=== Begin Enclosure ===
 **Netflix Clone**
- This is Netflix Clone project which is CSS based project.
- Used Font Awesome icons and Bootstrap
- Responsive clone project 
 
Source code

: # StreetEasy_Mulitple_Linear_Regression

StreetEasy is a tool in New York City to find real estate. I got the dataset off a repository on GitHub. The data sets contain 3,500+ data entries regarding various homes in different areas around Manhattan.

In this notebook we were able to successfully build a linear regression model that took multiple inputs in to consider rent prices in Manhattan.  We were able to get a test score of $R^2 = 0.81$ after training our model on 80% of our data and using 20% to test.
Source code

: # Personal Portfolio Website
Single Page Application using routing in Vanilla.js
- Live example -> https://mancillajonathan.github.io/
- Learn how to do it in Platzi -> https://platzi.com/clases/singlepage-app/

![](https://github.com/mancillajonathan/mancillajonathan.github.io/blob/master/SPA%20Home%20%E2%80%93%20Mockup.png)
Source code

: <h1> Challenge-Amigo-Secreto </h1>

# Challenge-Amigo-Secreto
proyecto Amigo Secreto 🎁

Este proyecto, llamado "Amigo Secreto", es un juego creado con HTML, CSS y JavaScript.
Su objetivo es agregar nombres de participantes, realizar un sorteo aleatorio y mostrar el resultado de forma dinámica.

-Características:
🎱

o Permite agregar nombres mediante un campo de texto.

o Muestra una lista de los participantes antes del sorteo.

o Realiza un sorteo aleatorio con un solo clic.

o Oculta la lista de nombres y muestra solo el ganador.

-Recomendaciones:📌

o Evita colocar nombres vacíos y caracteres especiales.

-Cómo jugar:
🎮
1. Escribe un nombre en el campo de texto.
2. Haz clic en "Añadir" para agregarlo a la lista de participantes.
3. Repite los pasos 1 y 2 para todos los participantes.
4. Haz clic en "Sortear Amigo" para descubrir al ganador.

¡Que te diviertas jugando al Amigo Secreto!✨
=== End Enclosure ===
EXERCISE: Copy all the entries exactly.

TASK SOLUTION:
 **Netflix Clone**
- This is Netflix Clone project which is CSS based project.
- Used Font Awesome icons and Bootstrap
- Responsive clone project 
 
Source code

: # StreetEasy_Mulitple_Linear_Regression

StreetEasy is a tool in New York City to find real estate. I got the dataset off a repository on GitHub. The data sets contain 3,500+ data entries regarding various homes in different areas around Manhattan.

In this notebook we were able to successfully build a linear regression model that took multiple inputs in to consider rent prices in Manhattan.  We were able to get a test score of $R^2 = 0.81$ after training our model on 80% of our data and using 20% to test.
Source code

: # Personal Portfolio Website
Single Page Application using routing in Vanilla.js
- Live example -> https://mancillajonathan.github.io/
- Learn how to do it in Platzi -> https://platzi.com/clases/singlepage-app/

![](https://github.com/mancillajonathan/mancillajonathan.github.io/blob/master/SPA%20Home%20%E2%80%93%20Mockup.png)
Source code

: <h1> Challenge-Amigo-Secreto </h1>

# Challenge-Amigo-Secreto
proyecto Amigo Secreto 🎁

Este proyecto, llamado "Amigo Secreto", es un juego creado con HTML, CSS y JavaScript.
Su objetivo es agregar nombres de participantes, realizar un sorteo aleatorio y mostrar el resultado de forma dinámica.

-Características:
🎱

o Permite agregar nombres mediante un campo de texto.

o Muestra una lista de los participantes antes del sorteo.

o Realiza un sorteo aleatorio con un solo clic.

o Oculta la lista de nombres y muestra solo el ganador.

-Recomendaciones:📌

o Evita colocar nombres vacíos y caracteres especiales.

-Cómo jugar:
🎮
1. Escribe un nombre en el campo de texto.
2. Haz clic en "Añadir" para agregarlo a la lista de participantes.
3. Repite los pasos 1 y 2 para todos los participantes.
4. Haz clic en "Sortear Amigo" para descubrir al ganador.

¡Que te diviertas jugando al Amigo Secreto!✨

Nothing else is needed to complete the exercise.